Un acte fut ensuite dressé et envoyé au Pays de Vaud comme garantie du maintien de ses us et coutumes, et le Jugement-de-Dieu fut fixé, à Bourg en Bresse, au 7 août 1397, jour auquel les deux combattants devaient comparaître devant Amédée et sa cour, dans les barrières, tous deux avec des chevaux harnachés et des armes loyales, la lance, deux épées et une dague. Grandson et Estavayer prêtrent le serment, et donnèrent pour caution vingt-deux seigneurs, dont chacun engagea mille marcs.

Au nombre des cautions d'Estavayer, il y eut trois Vaudois : Jean de Blonay, Humbert de Bonvillars et Girard de Moudon. Les Vaudois cautions d'Otton furent Guillaume de Grandson, Amédée de La-Sarra, seigneur de Mont; Henri de Collombier, seigneur de Vufflens, et André Darbonier, un des nobles de la ville de Cossonay. Les plus grands seigneurs de la Bresse, du Bugey et de Savoie complétaient le nombre des cautions de l'adversaire d'Estavayer.

Enfin, le grand jour arriva. Dès la veille, les deux champions parurent entourés de leurs nombreux adhérents. La ville de Bourg pouvait à peine contenir la fière noblesse du Pays de Vaud et des états de Savoie. Cette noblesse encombrait les abords de la lice; elle était divisée en deux factions, chacune prête à soutenir par les armes Grandson ou Estavayer, et il fallut toute la prudence du maréchal de Savoie pour prévenir un conflit. Bientôt, les juges du combat prirent place. Grandson, malade, aurait pu s'excuser, mais son honneur ne le lui permit pas. Le signal fut donné; les deux champions s'élancèrent de toute la vitesse de leurs coursiers, et Otton de Grandson, «ainsi le voulut Dieu,» tomba mort.

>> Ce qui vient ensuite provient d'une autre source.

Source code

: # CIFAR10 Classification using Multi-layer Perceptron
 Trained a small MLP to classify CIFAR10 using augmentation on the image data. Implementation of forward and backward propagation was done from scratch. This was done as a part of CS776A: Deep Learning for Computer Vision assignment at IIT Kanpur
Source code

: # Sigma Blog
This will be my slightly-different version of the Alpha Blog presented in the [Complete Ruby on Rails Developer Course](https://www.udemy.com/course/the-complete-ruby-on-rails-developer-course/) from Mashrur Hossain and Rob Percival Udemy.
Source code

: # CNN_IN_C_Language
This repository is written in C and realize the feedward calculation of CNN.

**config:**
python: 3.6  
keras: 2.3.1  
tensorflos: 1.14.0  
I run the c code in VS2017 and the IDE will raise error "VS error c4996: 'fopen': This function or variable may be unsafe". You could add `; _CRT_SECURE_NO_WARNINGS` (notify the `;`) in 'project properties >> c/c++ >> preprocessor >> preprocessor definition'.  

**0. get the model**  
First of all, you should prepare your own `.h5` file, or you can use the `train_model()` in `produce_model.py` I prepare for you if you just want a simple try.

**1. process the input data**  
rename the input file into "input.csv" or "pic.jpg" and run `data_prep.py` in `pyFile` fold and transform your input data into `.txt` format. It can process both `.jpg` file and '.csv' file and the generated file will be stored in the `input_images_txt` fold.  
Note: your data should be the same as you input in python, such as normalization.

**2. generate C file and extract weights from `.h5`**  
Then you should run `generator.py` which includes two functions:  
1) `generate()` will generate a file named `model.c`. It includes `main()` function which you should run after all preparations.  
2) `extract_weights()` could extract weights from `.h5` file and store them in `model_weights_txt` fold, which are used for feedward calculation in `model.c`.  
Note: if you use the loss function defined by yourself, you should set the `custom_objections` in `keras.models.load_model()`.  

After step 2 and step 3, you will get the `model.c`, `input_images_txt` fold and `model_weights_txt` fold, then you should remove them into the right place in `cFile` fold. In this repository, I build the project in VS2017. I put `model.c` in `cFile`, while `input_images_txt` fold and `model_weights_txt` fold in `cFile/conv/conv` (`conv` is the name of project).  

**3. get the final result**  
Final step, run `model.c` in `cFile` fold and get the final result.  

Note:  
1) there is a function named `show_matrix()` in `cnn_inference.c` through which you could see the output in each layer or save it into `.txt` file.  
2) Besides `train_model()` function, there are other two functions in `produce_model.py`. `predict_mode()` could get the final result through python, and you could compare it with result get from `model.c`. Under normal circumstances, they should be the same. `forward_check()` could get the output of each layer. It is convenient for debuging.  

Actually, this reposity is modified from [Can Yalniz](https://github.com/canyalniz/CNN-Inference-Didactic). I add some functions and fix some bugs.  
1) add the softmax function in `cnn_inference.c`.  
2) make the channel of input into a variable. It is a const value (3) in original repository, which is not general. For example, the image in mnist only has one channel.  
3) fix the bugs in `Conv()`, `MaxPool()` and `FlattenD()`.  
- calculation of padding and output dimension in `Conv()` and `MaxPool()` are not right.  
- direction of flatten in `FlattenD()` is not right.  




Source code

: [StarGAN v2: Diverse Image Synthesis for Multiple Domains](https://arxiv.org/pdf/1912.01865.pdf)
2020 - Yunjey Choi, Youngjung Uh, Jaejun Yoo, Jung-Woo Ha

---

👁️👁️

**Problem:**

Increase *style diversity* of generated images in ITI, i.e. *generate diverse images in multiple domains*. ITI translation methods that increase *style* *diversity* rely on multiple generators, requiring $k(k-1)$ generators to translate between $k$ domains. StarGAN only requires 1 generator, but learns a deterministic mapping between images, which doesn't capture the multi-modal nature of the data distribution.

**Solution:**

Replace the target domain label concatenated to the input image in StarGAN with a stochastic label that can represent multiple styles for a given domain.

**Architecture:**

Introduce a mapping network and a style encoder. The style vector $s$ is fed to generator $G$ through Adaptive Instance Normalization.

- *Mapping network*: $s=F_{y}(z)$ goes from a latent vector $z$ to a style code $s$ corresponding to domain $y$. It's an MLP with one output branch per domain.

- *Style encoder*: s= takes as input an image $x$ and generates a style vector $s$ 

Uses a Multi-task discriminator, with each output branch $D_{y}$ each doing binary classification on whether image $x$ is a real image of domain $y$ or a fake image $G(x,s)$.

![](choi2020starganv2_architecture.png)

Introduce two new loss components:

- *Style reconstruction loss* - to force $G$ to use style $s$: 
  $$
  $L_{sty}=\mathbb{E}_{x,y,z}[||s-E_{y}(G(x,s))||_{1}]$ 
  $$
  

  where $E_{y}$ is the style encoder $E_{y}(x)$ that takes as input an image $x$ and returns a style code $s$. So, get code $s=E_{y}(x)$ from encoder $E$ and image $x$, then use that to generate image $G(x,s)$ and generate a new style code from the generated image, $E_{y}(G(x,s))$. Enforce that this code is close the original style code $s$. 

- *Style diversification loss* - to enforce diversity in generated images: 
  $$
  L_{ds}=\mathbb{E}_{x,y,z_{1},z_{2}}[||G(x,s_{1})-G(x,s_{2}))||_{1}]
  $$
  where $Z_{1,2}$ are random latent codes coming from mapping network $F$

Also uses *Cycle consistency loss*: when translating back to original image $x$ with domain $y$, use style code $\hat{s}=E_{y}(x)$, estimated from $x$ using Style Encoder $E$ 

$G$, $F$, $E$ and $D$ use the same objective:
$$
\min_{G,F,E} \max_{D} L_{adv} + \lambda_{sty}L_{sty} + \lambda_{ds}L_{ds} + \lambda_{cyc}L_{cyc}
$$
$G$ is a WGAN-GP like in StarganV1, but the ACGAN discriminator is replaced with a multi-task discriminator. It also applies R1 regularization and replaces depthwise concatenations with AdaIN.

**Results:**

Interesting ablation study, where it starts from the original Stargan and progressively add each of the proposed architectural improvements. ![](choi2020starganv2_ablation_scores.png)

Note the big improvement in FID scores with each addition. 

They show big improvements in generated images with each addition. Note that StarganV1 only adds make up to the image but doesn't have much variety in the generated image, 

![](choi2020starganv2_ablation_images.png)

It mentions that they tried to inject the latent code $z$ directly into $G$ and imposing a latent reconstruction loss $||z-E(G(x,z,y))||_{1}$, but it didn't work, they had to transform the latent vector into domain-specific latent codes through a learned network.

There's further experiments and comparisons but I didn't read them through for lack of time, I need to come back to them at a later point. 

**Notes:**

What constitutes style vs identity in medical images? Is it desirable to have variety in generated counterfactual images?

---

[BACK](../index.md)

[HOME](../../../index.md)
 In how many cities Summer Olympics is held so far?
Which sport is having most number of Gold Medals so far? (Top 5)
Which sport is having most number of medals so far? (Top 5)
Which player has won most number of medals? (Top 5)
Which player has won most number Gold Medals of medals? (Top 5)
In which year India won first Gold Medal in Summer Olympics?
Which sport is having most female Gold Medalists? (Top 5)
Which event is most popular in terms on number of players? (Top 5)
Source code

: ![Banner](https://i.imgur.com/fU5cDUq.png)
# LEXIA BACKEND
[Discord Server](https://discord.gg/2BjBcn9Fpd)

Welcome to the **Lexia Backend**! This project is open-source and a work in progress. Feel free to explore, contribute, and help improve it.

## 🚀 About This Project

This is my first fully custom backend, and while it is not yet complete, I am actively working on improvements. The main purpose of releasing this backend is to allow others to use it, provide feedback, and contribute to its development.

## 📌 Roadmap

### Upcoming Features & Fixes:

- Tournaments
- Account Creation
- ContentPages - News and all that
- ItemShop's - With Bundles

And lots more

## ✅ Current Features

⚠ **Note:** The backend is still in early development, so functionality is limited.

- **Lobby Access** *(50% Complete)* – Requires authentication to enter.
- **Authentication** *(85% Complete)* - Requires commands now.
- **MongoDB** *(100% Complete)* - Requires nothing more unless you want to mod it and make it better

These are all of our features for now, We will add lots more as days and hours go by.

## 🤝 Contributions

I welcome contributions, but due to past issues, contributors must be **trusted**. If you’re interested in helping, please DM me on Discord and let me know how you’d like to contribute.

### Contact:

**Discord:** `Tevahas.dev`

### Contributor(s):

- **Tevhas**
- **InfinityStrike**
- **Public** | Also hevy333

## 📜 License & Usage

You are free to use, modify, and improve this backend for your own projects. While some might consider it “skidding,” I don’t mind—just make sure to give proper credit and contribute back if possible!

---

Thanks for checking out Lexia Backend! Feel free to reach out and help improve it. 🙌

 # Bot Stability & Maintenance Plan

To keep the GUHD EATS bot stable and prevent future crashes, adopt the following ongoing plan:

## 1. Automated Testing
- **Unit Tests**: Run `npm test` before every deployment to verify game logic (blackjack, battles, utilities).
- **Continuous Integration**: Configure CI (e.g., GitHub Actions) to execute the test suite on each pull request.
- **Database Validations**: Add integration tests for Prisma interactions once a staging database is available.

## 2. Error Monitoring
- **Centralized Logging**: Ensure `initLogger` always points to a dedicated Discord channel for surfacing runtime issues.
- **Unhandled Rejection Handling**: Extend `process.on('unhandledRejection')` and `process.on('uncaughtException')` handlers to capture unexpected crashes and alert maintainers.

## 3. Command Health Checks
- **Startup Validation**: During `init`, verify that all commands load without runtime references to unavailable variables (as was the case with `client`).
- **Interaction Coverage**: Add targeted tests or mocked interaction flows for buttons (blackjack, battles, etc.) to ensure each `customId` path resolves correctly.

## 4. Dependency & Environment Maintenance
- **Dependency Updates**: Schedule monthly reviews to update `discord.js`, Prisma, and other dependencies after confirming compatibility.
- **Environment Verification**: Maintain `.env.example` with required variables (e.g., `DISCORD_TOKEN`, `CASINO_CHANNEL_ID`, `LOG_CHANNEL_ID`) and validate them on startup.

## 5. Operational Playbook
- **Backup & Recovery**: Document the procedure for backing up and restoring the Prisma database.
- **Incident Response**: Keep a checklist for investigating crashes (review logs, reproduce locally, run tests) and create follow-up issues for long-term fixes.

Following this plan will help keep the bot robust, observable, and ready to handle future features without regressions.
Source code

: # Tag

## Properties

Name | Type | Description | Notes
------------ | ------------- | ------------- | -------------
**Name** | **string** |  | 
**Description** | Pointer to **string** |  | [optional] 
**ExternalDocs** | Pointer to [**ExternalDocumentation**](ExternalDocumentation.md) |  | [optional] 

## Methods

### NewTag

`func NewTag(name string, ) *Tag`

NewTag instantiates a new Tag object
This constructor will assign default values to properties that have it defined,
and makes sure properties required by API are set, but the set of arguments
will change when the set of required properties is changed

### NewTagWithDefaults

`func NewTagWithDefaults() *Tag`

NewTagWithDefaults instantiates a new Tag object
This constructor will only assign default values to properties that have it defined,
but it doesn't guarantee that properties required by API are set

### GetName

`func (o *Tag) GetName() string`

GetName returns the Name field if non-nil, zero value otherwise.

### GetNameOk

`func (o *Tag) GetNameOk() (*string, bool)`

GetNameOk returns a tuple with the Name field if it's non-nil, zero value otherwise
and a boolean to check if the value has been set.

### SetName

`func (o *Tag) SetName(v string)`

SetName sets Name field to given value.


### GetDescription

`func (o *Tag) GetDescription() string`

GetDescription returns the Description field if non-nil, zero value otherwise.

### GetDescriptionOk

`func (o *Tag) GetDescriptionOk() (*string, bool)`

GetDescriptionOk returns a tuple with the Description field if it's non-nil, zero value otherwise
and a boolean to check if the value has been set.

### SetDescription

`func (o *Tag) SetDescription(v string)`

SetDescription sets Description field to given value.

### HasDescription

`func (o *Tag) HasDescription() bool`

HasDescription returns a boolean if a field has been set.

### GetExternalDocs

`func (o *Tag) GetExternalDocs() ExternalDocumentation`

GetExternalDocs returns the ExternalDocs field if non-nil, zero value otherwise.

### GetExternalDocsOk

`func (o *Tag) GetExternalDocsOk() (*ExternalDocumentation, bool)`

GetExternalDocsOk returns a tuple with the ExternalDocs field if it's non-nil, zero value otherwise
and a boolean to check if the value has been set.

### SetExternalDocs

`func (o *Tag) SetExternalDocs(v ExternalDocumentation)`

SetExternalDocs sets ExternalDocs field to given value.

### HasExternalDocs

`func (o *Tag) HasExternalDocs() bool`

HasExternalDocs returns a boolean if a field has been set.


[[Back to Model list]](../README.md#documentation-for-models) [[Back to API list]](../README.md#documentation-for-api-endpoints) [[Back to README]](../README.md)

Le corps du malheureux chevalier fut transporté à Lausanne, et placé dans le choeur de la cathédrale, où un mausolée lui fut élevé. Sous un dais de marbre repose le statue du guerrier; ses poings, selon les lois du duel, sont coupés et placés à ses pieds.

Après la mort de Grandson, la maison de Savoie, suivant les lois sur le Jugement-de-Dieu, s'empara des fiefs, des terres et des châteaux de Grandson, de Montagny, de Belmont et de Ste-Croix, et en fit don à Louis de Savoie, prince de Piémont.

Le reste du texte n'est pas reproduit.